## WHAT THE EXERCISE ASKS:
Starting with the line containing "features\\accounts\\components | 3" and going on through the line containing "0 | 33 | 416 |", return the lines of the data below exactly, and only those.

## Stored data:
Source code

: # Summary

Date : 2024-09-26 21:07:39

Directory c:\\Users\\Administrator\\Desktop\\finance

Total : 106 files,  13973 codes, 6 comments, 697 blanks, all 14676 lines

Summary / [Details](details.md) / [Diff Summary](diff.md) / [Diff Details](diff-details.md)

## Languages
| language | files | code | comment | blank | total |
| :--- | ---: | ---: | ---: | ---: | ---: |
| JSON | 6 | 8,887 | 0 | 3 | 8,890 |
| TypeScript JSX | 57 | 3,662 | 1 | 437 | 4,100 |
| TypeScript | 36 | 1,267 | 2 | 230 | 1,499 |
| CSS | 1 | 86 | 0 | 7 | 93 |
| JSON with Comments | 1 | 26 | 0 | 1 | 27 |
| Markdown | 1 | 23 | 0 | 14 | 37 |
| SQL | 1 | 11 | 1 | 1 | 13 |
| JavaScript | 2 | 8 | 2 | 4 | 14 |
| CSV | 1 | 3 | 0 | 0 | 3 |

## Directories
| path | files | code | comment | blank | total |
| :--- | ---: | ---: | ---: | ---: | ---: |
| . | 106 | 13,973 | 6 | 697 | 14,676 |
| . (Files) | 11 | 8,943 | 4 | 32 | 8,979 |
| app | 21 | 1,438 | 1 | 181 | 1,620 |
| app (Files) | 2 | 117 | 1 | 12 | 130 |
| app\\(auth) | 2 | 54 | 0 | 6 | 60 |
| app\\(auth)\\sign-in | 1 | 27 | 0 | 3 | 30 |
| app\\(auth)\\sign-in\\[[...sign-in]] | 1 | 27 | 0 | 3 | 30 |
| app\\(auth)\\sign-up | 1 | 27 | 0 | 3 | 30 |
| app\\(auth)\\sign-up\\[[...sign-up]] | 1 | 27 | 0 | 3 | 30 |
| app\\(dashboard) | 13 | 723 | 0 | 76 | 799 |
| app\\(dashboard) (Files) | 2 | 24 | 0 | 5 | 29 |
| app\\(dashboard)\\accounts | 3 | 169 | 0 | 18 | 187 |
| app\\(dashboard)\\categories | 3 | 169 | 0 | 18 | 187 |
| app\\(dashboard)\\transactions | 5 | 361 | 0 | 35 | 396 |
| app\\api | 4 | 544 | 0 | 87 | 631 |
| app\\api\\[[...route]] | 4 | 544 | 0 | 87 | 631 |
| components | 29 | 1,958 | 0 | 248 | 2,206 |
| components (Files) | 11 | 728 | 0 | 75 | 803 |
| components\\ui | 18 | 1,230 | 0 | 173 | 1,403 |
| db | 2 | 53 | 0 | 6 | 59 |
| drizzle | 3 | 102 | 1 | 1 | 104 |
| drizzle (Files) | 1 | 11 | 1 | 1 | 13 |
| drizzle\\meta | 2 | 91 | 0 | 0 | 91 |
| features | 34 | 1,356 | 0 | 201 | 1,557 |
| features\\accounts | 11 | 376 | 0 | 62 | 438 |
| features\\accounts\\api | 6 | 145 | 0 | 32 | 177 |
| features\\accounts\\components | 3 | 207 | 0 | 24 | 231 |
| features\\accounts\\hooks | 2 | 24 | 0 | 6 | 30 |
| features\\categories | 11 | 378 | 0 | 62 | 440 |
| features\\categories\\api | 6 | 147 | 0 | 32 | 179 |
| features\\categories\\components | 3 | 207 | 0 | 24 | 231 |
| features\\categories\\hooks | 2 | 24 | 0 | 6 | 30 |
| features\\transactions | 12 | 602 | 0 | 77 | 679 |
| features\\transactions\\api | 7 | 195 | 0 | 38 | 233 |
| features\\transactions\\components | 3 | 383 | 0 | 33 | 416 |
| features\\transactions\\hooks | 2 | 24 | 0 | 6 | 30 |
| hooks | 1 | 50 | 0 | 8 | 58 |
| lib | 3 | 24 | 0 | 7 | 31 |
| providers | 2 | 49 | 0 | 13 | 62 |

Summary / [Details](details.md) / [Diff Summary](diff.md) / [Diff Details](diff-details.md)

## TASK SOLUTION:
| features\\accounts\\components | 3 | 207 | 0 | 24 | 231 |
| features\\accounts\\hooks | 2 | 24 | 0 | 6 | 30 |
| features\\categories | 11 | 378 | 0 | 62 | 440 |
| features\\categories\\api | 6 | 147 | 0 | 32 | 179 |
| features\\categories\\components | 3 | 207 | 0 | 24 | 231 |
| features\\categories\\hooks | 2 | 24 | 0 | 6 | 30 |
| features\\transactions | 12 | 602 | 0 | 77 | 679 |
| features\\transactions\\api | 7 | 195 | 0 | 38 | 233 |
| features\\transactions\\components | 3 | 383 | 0 | 33 | 416 |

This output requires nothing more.